Advocacy was thought to be „a bourgeois relic“ that would not be needed under the communist regime
Gerhardt Karel Bubník was born on 23 July 1935 in Prague into a mixed Czech-Jewish family. His Jewish mother, Eliška, was protected by her marriage with his father Oskar for most of the war, but his mother‘s relatives were gradually transported to the Terezín ghetto. None of them survived the war. When the Nazis also targeted mixed marriages in 1944, the witness´s father was interned first - he went through the Klein Stein and Osterode labour camps designated for non-Jewish spouses of Jewish women. Witness´s mother was ordered to go to Terezín in January 1945, and after her deportation, nine-year-old Karel and his brother Robert, sixteen months older, were left home alone. Their mother‘s German friend Marie Waldenová helped them to survive, but she was taken away by the rebel guards during the Prague Uprising. When the war ended, both parents returned, but the father was in a very poor condition. After the war, Karel Bubník studied at an English grammar school and got a degree in law in 1958. By that time, he was also representing Czechoslovakia in figure skating, but he gave up his active career because he was banned from travelling to the West. He then worked as a referee.

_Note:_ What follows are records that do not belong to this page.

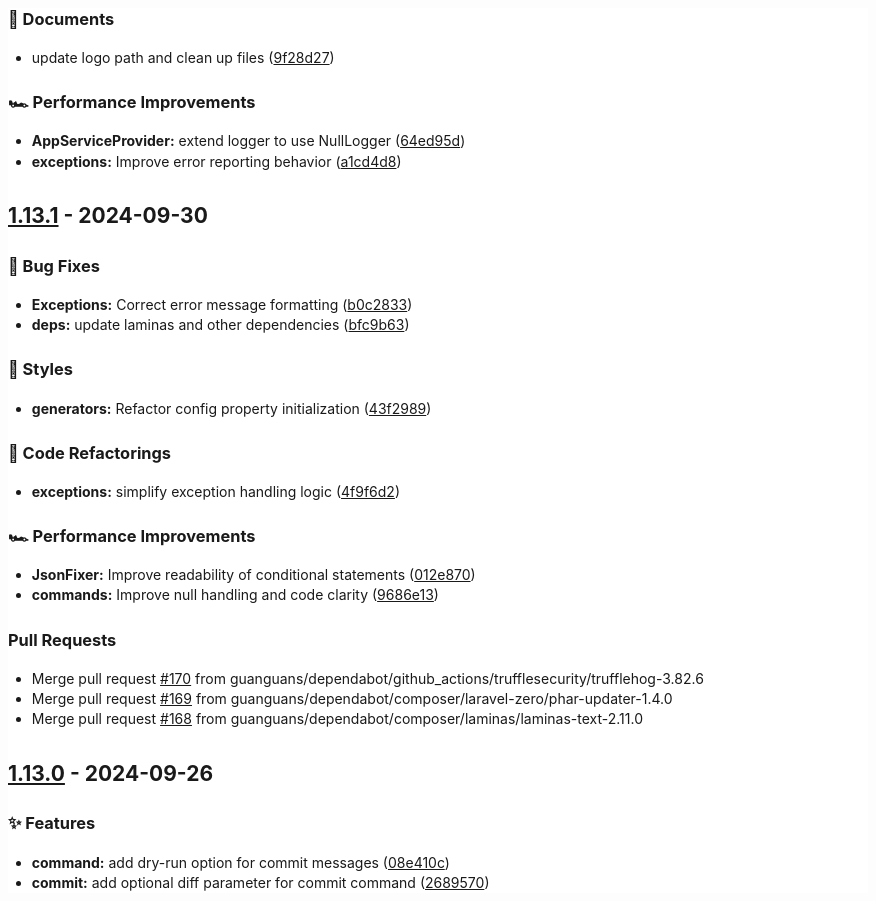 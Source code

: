 ### 📖 Documents
- update logo path and clean up files ([9f28d27](https://github.com/guanguans/ai-commit/commit/9f28d27))

### 🏎 Performance Improvements
- **AppServiceProvider:** extend logger to use NullLogger ([64ed95d](https://github.com/guanguans/ai-commit/commit/64ed95d))
- **exceptions:** Improve error reporting behavior ([a1cd4d8](https://github.com/guanguans/ai-commit/commit/a1cd4d8))


<a name="1.13.1"></a>
## [1.13.1] - 2024-09-30
### 🐞 Bug Fixes
- **Exceptions:** Correct error message formatting ([b0c2833](https://github.com/guanguans/ai-commit/commit/b0c2833))
- **deps:** update laminas and other dependencies ([bfc9b63](https://github.com/guanguans/ai-commit/commit/bfc9b63))

### 🎨 Styles
- **generators:** Refactor config property initialization ([43f2989](https://github.com/guanguans/ai-commit/commit/43f2989))

### 💅 Code Refactorings
- **exceptions:** simplify exception handling logic ([4f9f6d2](https://github.com/guanguans/ai-commit/commit/4f9f6d2))

### 🏎 Performance Improvements
- **JsonFixer:** Improve readability of conditional statements ([012e870](https://github.com/guanguans/ai-commit/commit/012e870))
- **commands:** Improve null handling and code clarity ([9686e13](https://github.com/guanguans/ai-commit/commit/9686e13))

### Pull Requests
- Merge pull request [#170](https://github.com/guanguans/ai-commit/issues/170) from guanguans/dependabot/github_actions/trufflesecurity/trufflehog-3.82.6
- Merge pull request [#169](https://github.com/guanguans/ai-commit/issues/169) from guanguans/dependabot/composer/laravel-zero/phar-updater-1.4.0
- Merge pull request [#168](https://github.com/guanguans/ai-commit/issues/168) from guanguans/dependabot/composer/laminas/laminas-text-2.11.0


<a name="1.13.0"></a>
## [1.13.0] - 2024-09-26
### ✨ Features
- **command:** add dry-run option for commit messages ([08e410c](https://github.com/guanguans/ai-commit/commit/08e410c))
- **commit:** add optional diff parameter for commit command ([2689570](https://github.com/guanguans/ai-commit/commit/2689570))


[Unreleased]: https://github.com/guanguans/ai-commit/compare/1.15.5...HEAD
[1.15.5]: https://github.com/guanguans/ai-commit/compare/1.15.4...1.15.5
[1.15.4]: https://github.com/guanguans/ai-commit/compare/1.15.3...1.15.4
[1.15.3]: https://github.com/guanguans/ai-commit/compare/1.15.2...1.15.3
[1.15.2]: https://github.com/guanguans/ai-commit/compare/1.15.1...1.15.2
[1.15.1]: https://github.com/guanguans/ai-commit/compare/1.15.0...1.15.1
[1.15.0]: https://github.com/guanguans/ai-commit/compare/1.14.5...1.15.0
[1.14.5]: https://github.com/guanguans/ai-commit/compare/1.14.4...1.14.5
[1.14.4]: https://github.com/guanguans/ai-commit/compare/1.14.3...1.14.4
[1.14.3]: https://github.com/guanguans/ai-commit/compare/1.14.2...1.14.3
[1.14.2]: https://github.com/guanguans/ai-commit/compare/1.14.1...1.14.2
[1.14.1]: https://github.com/guanguans/ai-commit/compare/1.14.0...1.14.1
[1.14.0]: https://github.com/guanguans/ai-commit/compare/1.13.5...1.14.0
[1.13.5]: https://github.com/guanguans/ai-commit/compare/1.13.4...1.13.5
[1.13.4]: https://github.com/guanguans/ai-commit/compare/1.13.3...1.13.4
[1.13.3]: https://github.com/guanguans/ai-commit/compare/1.13.2...1.13.3
[1.13.2]: https://github.com/guanguans/ai-commit/compare/1.13.1...1.13.2
[1.13.1]: https://github.com/guanguans/ai-commit/compare/1.13.0...1.13.1
[1.13.0]: https://github.com/guanguans/ai-commit/compare/1.12.5...1.13.0
[1.12.5]: https://github.com/guanguans/ai-commit/compare/1.12.4...1.12.5
[1.12.4]: https://github.com/guanguans/ai-commit/compare/1.12.3...1.12.4
[1.12.3]: https://github.com/guanguans/ai-commit/compare/1.12.2...1.12.3
[1.12.2]: https://github.com/guanguans/ai-commit/compare/1.12.1...1.12.2
[1.12.1]: https://github.com/guanguans/ai-commit/compare/1.12.0...1.12.1
[1.12.0]: https://github.com/guanguans/ai-commit/compare/1.11.2...1.12.0
[1.11.2]: https://github.com/guanguans/ai-commit/compare/1.11.1...1.11.2
[1.11.1]: https://github.com/guanguans/ai-commit/compare/1.11.0...1.11.1
[1.11.0]: https://github.com/guanguans/ai-commit/compare/1.10.2...1.11.0
[1.10.2]: https://github.com/guanguans/ai-commit/compare/1.10.1...1.10.2
[1.10.1]: https://github.com/guanguans/ai-commit/compare/1.10.0...1.10.1
[1.10.0]: https://github.com/guanguans/ai-commit/compare/1.9.4...1.10.0
[1.9.4]: https://github.com/guanguans/ai-commit/compare/1.9.3...1.9.4
[1.9.3]: https://github.com/guanguans/ai-commit/compare/1.9.2...1.9.3
[1.9.2]: https://github.com/guanguans/ai-commit/compare/1.9.1...1.9.2
[1.9.1]: https://github.com/guanguans/ai-commit/compare/1.9.0...1.9.1
[1.9.0]: https://github.com/guanguans/ai-commit/compare/1.8.6...1.9.0
[1.8.6]: https://github.com/guanguans/ai-commit/compare/1.8.5...1.8.6
[1.8.5]: https://github.com/guanguans/ai-commit/compare/1.8.4...1.8.5
[1.8.4]: https://github.com/guanguans/ai-commit/compare/1.8.3...1.8.4
[1.8.3]: https://github.com/guanguans/ai-commit/compare/1.8.2...1.8.3
[1.8.2]: https://github.com/guanguans/ai-commit/compare/1.8.1...1.8.2
[1.8.1]: https://github.com/guanguans/ai-commit/compare/1.8.0...1.8.1
[1.8.0]: https://github.com/guanguans/ai-commit/compare/1.7.6...1.8.0
[1.7.6]: https://github.com/guanguans/ai-commit/compare/1.7.5...1.7.6
[1.7.5]: https://github.com/guanguans/ai-commit/compare/1.7.4...1.7.5
[1.7.4]: https://github.com/guanguans/ai-commit/compare/1.7.3...1.7.4
[1.7.3]: https://github.com/guanguans/ai-commit/compare/1.7.2...1.7.3
[1.7.2]: https://github.com/guanguans/ai-commit/compare/1.7.1...1.7.2
[1.7.1]: https://github.com/guanguans/ai-commit/compare/1.7.0...1.7.1
[1.7.0]: https://github.com/guanguans/ai-commit/compare/v1.6.9...1.7.0
[v1.6.9]: https://github.com/guanguans/ai-commit/compare/v1.6.8...v1.6.9
[v1.6.8]: https://github.com/guanguans/ai-commit/compare/v1.6.7...v1.6.8
[v1.6.7]: https://github.com/guanguans/ai-commit/compare/v1.6.6...v1.6.7
[v1.6.6]: https://github.com/guanguans/ai-commit/compare/v1.6.5...v1.6.6
[v1.6.5]: https://github.com/guanguans/ai-commit/compare/v1.6.4...v1.6.5
[v1.6.4]: https://github.com/guanguans/ai-commit/compare/v1.6.3...v1.6.4
[v1.6.3]: https://github.com/guanguans/ai-commit/compare/v1.6.2...v1.6.3
[v1.6.2]: https://github.com/guanguans/ai-commit/compare/v1.6.1...v1.6.2
[v1.6.1]: https://github.com/guanguans/ai-commit/compare/v1.6.0...v1.6.1
[v1.6.0]: https://github.com/guanguans/ai-commit/compare/v1.5.3...v1.6.0
[v1.5.3]: https://github.com/guanguans/ai-commit/compare/v1.5.2...v1.5.3
[v1.5.2]: https://github.com/guanguans/ai-commit/compare/v1.5.1...v1.5.2
[v1.5.1]: https://github.com/guanguans/ai-commit/compare/v1.5.0...v1.5.1
[v1.5.0]: https://github.com/guanguans/ai-commit/compare/v1.4.4...v1.5.0
[v1.4.4]: https://github.com/guanguans/ai-commit/compare/v1.4.3...v1.4.4
[v1.4.3]: https://github.com/guanguans/ai-commit/compare/v1.4.2...v1.4.3
[v1.4.2]: https://github.com/guanguans/ai-commit/compare/v1.4.1...v1.4.2
[v1.4.1]: https://github.com/guanguans/ai-commit/compare/v1.4.0...v1.4.1
[v1.4.0]: https://github.com/guanguans/ai-commit/compare/v1.3.3...v1.4.0
[v1.3.3]: https://github.com/guanguans/ai-commit/compare/v1.3.2...v1.3.3
[v1.3.2]: https://github.com/guanguans/ai-commit/compare/v1.3.1...v1.3.2
[v1.3.1]: https://github.com/guanguans/ai-commit/compare/v1.3.0...v1.3.1
[v1.3.0]: https://github.com/guanguans/ai-commit/compare/v1.2.8...v1.3.0
[v1.2.8]: https://github.com/guanguans/ai-commit/compare/v1.2.7...v1.2.8
[v1.2.7]: https://github.com/guanguans/ai-commit/compare/v1.2.6...v1.2.7
[v1.2.6]: https://github.com/guanguans/ai-commit/compare/v1.2.5...v1.2.6
[v1.2.5]: https://github.com/guanguans/ai-commit/compare/v1.2.4...v1.2.5
[v1.2.4]: https://github.com/guanguans/ai-commit/compare/v1.2.3...v1.2.4
[v1.2.3]: https://github.com/guanguans/ai-commit/compare/v1.2.2...v1.2.3
[v1.2.2]: https://github.com/guanguans/ai-commit/compare/v1.2.1...v1.2.2
[v1.2.1]: https://github.com/guanguans/ai-commit/compare/v1.2.0...v1.2.1
[v1.2.0]: https://github.com/guanguans/ai-commit/compare/v1.1.5...v1.2.0
[v1.1.5]: https://github.com/guanguans/ai-commit/compare/v1.1.4...v1.1.5
[v1.1.4]: https://github.com/guanguans/ai-commit/compare/v1.1.3...v1.1.4
[v1.1.3]: https://github.com/guanguans/ai-commit/compare/v1.1.2...v1.1.3
[v1.1.2]: https://github.com/guanguans/ai-commit/compare/v1.1.1...v1.1.2
[v1.1.1]: https://github.com/guanguans/ai-commit/compare/v1.1.0...v1.1.1
[v1.1.0]: https://github.com/guanguans/ai-commit/compare/v1.0.4...v1.1.0
[v1.0.4]: https://github.com/guanguans/ai-commit/compare/v1.0.3...v1.0.4
[v1.0.3]: https://github.com/guanguans/ai-commit/compare/v1.0.2...v1.0.3
[v1.0.2]: https://github.com/guanguans/ai-commit/compare/v1.0.1...v1.0.2
[v1.0.1]: https://github.com/guanguans/ai-commit/compare/v1.0.0...v1.0.1
[v1.0.0]: https://github.com/guanguans/ai-commit/compare/v0.5.0...v1.0.0
[v0.5.0]: https://github.com/guanguans/ai-commit/compare/v0.4.0...v0.5.0
[v0.4.0]: https://github.com/guanguans/ai-commit/compare/v0.3.0...v0.4.0
[v0.3.0]: https://github.com/guanguans/ai-commit/compare/v0.2.5...v0.3.0
[v0.2.5]: https://github.com/guanguans/ai-commit/compare/v0.2.4...v0.2.5
[v0.2.4]: https://github.com/guanguans/ai-commit/compare/v0.2.3...v0.2.4
[v0.2.3]: https://github.com/guanguans/ai-commit/compare/v0.2.2...v0.2.3
[v0.2.2]: https://github.com/guanguans/ai-commit/compare/v0.2.1...v0.2.2
[v0.2.1]: https://github.com/guanguans/ai-commit/compare/v0.2.0...v0.2.1
[v0.2.0]: https://github.com/guanguans/ai-commit/compare/v0.1.0...v0.2.0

In order to be able to referee at the highest international level, he finally joined the Communist Party in 1962. He worked in a law firm, went to the USA in 1968 to study for a year at Harvard Law School, and decided to return to Czechoslovakia at the end of 1969. During the normalization period, he defended citizens against the state, e.g., acting on behalf of emigrants trying to legalize their stay abroad. Because of his contacts with foreigners, State Security tried to start cooperation with him in the early 1970s, but he unequivocally refused. After the Velvet Revolution, he founded a private law firm with a colleague and continued to work as a voluntary sports official. In 2007, the International Olympic Committee awarded him the Olympic Order, and two years later the Anti-Doping Award. In 2016, he was inducted into the Legal Hall of Fame. In 2017, he published a book of his memoirs, Life Among Paragraphs [Law and Sport:My Passions, Amazon edition, trans.]. Karel Bubník lives in Prague and donates considerably to charity.